I guess this might be a question better asked at the end of your fringe run, since creating and performing Touch Me Not in the build up to the festival what would you say you’ve discovered about yourself that you previously might not have known?
That I can actually do an hour of standup, to be honest. That still seems crazy to me. It’s such a long time! Also, that something as simple as choice of words can actually create a genuinely mystical feeling in a comedy show.
And being super reflective what would you say to that younger, queer self?
Being attracted to all sorts of people and having one boob/gender dysphoria isn’t that deep mate. Also you need Jesus
What does Touch Me Not say about you and the type of comedy you want to create?
I think it sets my stall out as someone who wants to make standup that is strange, not alternative in its presentation but bizarre in its content.

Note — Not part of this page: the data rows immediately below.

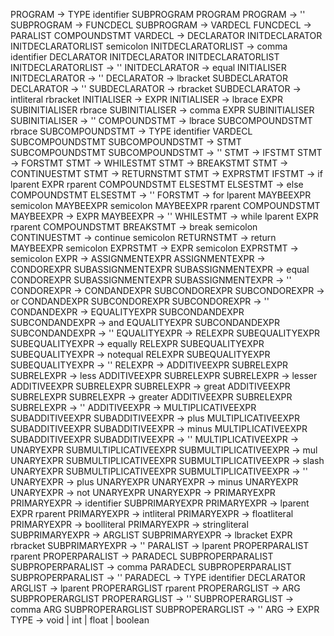 PROGRAM                         -> TYPE identifier SUBPROGRAM PROGRAM
PROGRAM                         -> ''
SUBPROGRAM                      -> FUNCDECL
SUBPROGRAM                      -> VARDECL 
FUNCDECL                        -> PARALIST COMPOUNDSTMT
VARDECL                         -> DECLARATOR INITDECLARATOR INITDECLARATORLIST semicolon
INITDECLARATORLIST              -> comma identifier DECLARATOR INITDECLARATOR INITDECLARATORLIST
INITDECLARATORLIST              -> ''
INITDECLARATOR                  -> equal INITIALISER
INITDECLARATOR                  -> ''
DECLARATOR                      -> lbracket SUBDECLARATOR
DECLARATOR                      -> ''
SUBDECLARATOR                   -> rbracket
SUBDECLARATOR                   -> intliteral rbracket
INITIALISER                     -> EXPR
INITIALISER                     -> lbrace EXPR SUBINITIALISER rbrace
SUBINITIALISER                  -> comma EXPR SUBINITIALISER
SUBINITIALISER                  -> ''
COMPOUNDSTMT                    -> lbrace SUBCOMPOUNDSTMT rbrace
SUBCOMPOUNDSTMT                 -> TYPE identifier VARDECL SUBCOMPOUNDSTMT
SUBCOMPOUNDSTMT                 -> STMT SUBCOMPOUNDSTMT
SUBCOMPOUNDSTMT                 -> ''
STMT                            -> IFSTMT
STMT                            -> FORSTMT
STMT                            -> WHILESTMT
STMT                            -> BREAKSTMT
STMT                            -> CONTINUESTMT
STMT                            -> RETURNSTMT
STMT                            -> EXPRSTMT
IFSTMT                          -> if lparent EXPR rparent COMPOUNDSTMT ELSESTMT
ELSESTMT                        -> else COMPOUNDSTMT
ELSESTMT                        -> ''
FORSTMT                         -> for lparent MAYBEEXPR semicolon MAYBEEXPR semicolon MAYBEEXPR rparent COMPOUNDSTMT
MAYBEEXPR                       -> EXPR
MAYBEEXPR                       -> ''
WHILESTMT                       -> while lparent EXPR rparent COMPOUNDSTMT
BREAKSTMT                       -> break semicolon
CONTINUESTMT                    -> continue semicolon
RETURNSTMT                      -> return MAYBEEXPR semicolon
EXPRSTMT                        -> EXPR semicolon
EXPRSTMT                        -> semicolon
EXPR                            -> ASSIGNMENTEXPR
ASSIGNMENTEXPR                  -> CONDOREXPR SUBASSIGNMENTEXPR 
SUBASSIGNMENTEXPR               -> equal CONDOREXPR SUBASSIGNMENTEXPR
SUBASSIGNMENTEXPR               -> ''
CONDOREXPR                      -> CONDANDEXPR SUBCONDOREXPR
SUBCONDOREXPR                   -> or CONDANDEXPR SUBCONDOREXPR
SUBCONDOREXPR                   -> ''
CONDANDEXPR                     -> EQUALITYEXPR SUBCONDANDEXPR 
SUBCONDANDEXPR                  -> and EQUALITYEXPR SUBCONDANDEXPR
SUBCONDANDEXPR                  -> ''
EQUALITYEXPR                    -> RELEXPR SUBEQUALITYEXPR
SUBEQUALITYEXPR                 -> equally RELEXPR SUBEQUALITYEXPR
SUBEQUALITYEXPR                 -> notequal RELEXPR SUBEQUALITYEXPR
SUBEQUALITYEXPR                 -> ''
RELEXPR                         -> ADDITIVEEXPR SUBRELEXPR
SUBRELEXPR                      -> less ADDITIVEEXPR SUBRELEXPR
SUBRELEXPR                      -> lesser ADDITIVEEXPR SUBRELEXPR
SUBRELEXPR                      -> great ADDITIVEEXPR SUBRELEXPR
SUBRELEXPR                      -> greater ADDITIVEEXPR SUBRELEXPR
SUBRELEXPR                      -> ''
ADDITIVEEXPR                    -> MULTIPLICATIVEEXPR SUBADDITIVEEXPR
SUBADDITIVEEXPR                 -> plus MULTIPLICATIVEEXPR SUBADDITIVEEXPR
SUBADDITIVEEXPR                 -> minus MULTIPLICATIVEEXPR SUBADDITIVEEXPR
SUBADDITIVEEXPR                 -> ''
MULTIPLICATIVEEXPR              -> UNARYEXPR SUBMULTIPLICATIVEEXPR
SUBMULTIPLICATIVEEXPR           -> mul UNARYEXPR SUBMULTIPLICATIVEEXPR
SUBMULTIPLICATIVEEXPR           -> slash UNARYEXPR SUBMULTIPLICATIVEEXPR
SUBMULTIPLICATIVEEXPR           -> ''
UNARYEXPR                       -> plus UNARYEXPR
UNARYEXPR                       -> minus UNARYEXPR
UNARYEXPR                       -> not UNARYEXPR
UNARYEXPR                       -> PRIMARYEXPR
PRIMARYEXPR                     -> identifier SUBPRIMARYEXPR
PRIMARYEXPR                     -> lparent EXPR rparent
PRIMARYEXPR                     -> intliteral
PRIMARYEXPR                     -> floatliteral
PRIMARYEXPR                     -> boolliteral
PRIMARYEXPR                     -> stringliteral
SUBPRIMARYEXPR                  -> ARGLIST
SUBPRIMARYEXPR                  -> lbracket EXPR rbracket
SUBPRIMARYEXPR                  -> ''
PARALIST                        -> lparent PROPERPARALIST rparent
PROPERPARALIST                  -> PARADECL SUBPROPERPARALIST
SUBPROPERPARALIST               -> comma PARADECL SUBPROPERPARALIST
SUBPROPERPARALIST               -> ''
PARADECL                        -> TYPE identifier DECLARATOR 
ARGLIST                         -> lparent PROPERARGLIST rparent
PROPERARGLIST                   -> ARG SUBPROPERARGLIST
PROPERARGLIST                   -> ''
SUBPROPERARGLIST                -> comma ARG SUBPROPERARGLIST
SUBPROPERARGLIST                -> ''
ARG                             -> EXPR 
TYPE                            -> void | int | float | boolean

How do you unwind after a show?
Nutella and Instagram reels.
Where did your passion for comedy come from?
I did an experimental theatre degree in Brighton and no one had tried doing standup yet. I’d grown up on panel shows and Live at The Apollo etc but I hadn’t watched loads of standup.
However I had been sent out of a lot of classrooms in senior school for laughing too much at my friends, and I loved the feeling of laughing. I also had very low self esteem when I tried standup. The passion for it actually arose from having the chance to ‘win’ interactions with people - if they laugh even once they’ve liked me for a moment, is what I thought.

What was your first time like out on stage?
I was 8 cans of Carling deep and it felt euphoric, I cried after. It was a terrible set of course. In your first gig if you just get slight giggles it is one of the purest highs a person can experience. I knew I’d found something that could give me a lot. I’m glad I’m sober now.
Sell Touch Me Not in three words (no hyphens).
Witness Heresy, Live!
And finally, what message would you like your audiences to take with them from Touch Me Not?
That we are here to love and be loved in return.